What is expected :: With the line that contains "#### **4. CTA Sticky (Móvil)**" as the final line, return every line from the start of the data below exactly.

•••

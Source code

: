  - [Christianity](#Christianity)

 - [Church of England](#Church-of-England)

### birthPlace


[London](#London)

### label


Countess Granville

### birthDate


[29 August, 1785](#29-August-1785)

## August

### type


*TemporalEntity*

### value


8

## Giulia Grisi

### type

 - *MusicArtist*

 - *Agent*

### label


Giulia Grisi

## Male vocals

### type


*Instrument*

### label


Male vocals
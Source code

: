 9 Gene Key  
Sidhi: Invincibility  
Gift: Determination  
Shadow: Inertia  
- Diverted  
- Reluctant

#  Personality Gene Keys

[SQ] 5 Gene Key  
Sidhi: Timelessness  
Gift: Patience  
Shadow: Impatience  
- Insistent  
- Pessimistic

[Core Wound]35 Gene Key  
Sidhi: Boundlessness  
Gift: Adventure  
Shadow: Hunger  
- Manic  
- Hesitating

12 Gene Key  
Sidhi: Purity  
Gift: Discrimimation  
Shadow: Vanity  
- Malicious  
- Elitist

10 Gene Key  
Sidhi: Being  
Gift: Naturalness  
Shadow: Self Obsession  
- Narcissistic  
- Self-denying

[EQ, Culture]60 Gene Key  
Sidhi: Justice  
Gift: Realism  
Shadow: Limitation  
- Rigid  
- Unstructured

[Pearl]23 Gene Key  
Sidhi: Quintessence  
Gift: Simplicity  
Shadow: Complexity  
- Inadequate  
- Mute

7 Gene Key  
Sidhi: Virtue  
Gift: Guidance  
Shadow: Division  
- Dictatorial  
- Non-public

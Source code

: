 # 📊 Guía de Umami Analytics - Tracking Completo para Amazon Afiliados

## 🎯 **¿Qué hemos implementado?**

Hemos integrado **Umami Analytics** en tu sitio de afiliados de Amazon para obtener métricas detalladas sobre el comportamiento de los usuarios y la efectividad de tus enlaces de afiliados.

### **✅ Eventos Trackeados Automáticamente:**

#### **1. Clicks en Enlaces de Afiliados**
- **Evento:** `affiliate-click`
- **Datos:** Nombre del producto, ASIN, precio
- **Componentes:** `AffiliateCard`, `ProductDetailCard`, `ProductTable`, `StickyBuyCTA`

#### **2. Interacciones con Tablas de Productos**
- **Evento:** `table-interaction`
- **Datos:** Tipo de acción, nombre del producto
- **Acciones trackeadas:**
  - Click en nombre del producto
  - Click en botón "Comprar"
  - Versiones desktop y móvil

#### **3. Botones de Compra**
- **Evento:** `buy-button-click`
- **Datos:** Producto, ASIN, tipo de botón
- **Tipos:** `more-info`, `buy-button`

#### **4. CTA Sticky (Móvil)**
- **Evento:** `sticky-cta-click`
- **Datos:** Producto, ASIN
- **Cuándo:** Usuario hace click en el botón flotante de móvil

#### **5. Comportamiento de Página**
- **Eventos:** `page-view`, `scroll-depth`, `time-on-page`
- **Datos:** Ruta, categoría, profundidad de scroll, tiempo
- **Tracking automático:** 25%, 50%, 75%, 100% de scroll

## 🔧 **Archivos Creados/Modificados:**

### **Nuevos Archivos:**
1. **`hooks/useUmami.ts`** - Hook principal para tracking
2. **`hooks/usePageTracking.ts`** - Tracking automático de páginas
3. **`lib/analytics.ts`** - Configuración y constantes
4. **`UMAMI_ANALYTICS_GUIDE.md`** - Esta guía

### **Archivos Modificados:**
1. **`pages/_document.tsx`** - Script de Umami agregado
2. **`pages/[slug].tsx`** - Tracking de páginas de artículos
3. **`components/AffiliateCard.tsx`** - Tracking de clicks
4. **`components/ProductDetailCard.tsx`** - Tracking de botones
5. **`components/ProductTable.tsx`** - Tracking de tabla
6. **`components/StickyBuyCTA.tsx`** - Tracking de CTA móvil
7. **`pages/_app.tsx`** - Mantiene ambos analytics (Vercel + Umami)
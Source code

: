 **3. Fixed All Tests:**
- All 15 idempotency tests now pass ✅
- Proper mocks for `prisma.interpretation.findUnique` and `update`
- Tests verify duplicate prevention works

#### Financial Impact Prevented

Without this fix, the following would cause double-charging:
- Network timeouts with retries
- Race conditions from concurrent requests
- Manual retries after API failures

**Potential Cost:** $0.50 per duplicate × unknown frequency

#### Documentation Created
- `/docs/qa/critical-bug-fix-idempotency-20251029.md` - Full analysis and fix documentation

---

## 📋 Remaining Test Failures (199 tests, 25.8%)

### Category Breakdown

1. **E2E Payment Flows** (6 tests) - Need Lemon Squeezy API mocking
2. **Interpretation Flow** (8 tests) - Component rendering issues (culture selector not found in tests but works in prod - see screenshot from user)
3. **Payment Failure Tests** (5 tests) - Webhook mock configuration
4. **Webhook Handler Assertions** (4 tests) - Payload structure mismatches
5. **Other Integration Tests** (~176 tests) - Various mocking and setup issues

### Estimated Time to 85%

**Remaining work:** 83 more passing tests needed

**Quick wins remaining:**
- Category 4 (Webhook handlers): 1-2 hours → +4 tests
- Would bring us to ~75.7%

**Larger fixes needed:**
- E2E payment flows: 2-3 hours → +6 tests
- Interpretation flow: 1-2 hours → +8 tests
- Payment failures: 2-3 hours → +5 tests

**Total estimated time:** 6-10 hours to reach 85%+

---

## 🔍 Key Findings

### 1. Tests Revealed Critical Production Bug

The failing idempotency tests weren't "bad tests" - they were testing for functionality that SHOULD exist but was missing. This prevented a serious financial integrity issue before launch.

•••

Expected answer ::
Source code

:  - [Christianity](#Christianity)

 - [Church of England](#Church-of-England)

### birthPlace


[London](#London)

### label


Countess Granville

### birthDate


[29 August, 1785](#29-August-1785)

## August

### type


*TemporalEntity*

### value


8

## Giulia Grisi

### type

 - *MusicArtist*

 - *Agent*

### label


Giulia Grisi

## Male vocals

### type


*Instrument*

### label


Male vocals
Source code

: 9 Gene Key  
Sidhi: Invincibility  
Gift: Determination  
Shadow: Inertia  
- Diverted  
- Reluctant

#  Personality Gene Keys

[SQ] 5 Gene Key  
Sidhi: Timelessness  
Gift: Patience  
Shadow: Impatience  
- Insistent  
- Pessimistic

[Core Wound]35 Gene Key  
Sidhi: Boundlessness  
Gift: Adventure  
Shadow: Hunger  
- Manic  
- Hesitating

12 Gene Key  
Sidhi: Purity  
Gift: Discrimimation  
Shadow: Vanity  
- Malicious  
- Elitist

10 Gene Key  
Sidhi: Being  
Gift: Naturalness  
Shadow: Self Obsession  
- Narcissistic  
- Self-denying

[EQ, Culture]60 Gene Key  
Sidhi: Justice  
Gift: Realism  
Shadow: Limitation  
- Rigid  
- Unstructured

[Pearl]23 Gene Key  
Sidhi: Quintessence  
Gift: Simplicity  
Shadow: Complexity  
- Inadequate  
- Mute

7 Gene Key  
Sidhi: Virtue  
Gift: Guidance  
Shadow: Division  
- Dictatorial  
- Non-public

Source code

: # 📊 Guía de Umami Analytics - Tracking Completo para Amazon Afiliados

## 🎯 **¿Qué hemos implementado?**

Hemos integrado **Umami Analytics** en tu sitio de afiliados de Amazon para obtener métricas detalladas sobre el comportamiento de los usuarios y la efectividad de tus enlaces de afiliados.

### **✅ Eventos Trackeados Automáticamente:**

#### **1. Clicks en Enlaces de Afiliados**
- **Evento:** `affiliate-click`
- **Datos:** Nombre del producto, ASIN, precio
- **Componentes:** `AffiliateCard`, `ProductDetailCard`, `ProductTable`, `StickyBuyCTA`

#### **2. Interacciones con Tablas de Productos**
- **Evento:** `table-interaction`
- **Datos:** Tipo de acción, nombre del producto
- **Acciones trackeadas:**
  - Click en nombre del producto
  - Click en botón "Comprar"
  - Versiones desktop y móvil

#### **3. Botones de Compra**
- **Evento:** `buy-button-click`
- **Datos:** Producto, ASIN, tipo de botón
- **Tipos:** `more-info`, `buy-button`

#### **4. CTA Sticky (Móvil)**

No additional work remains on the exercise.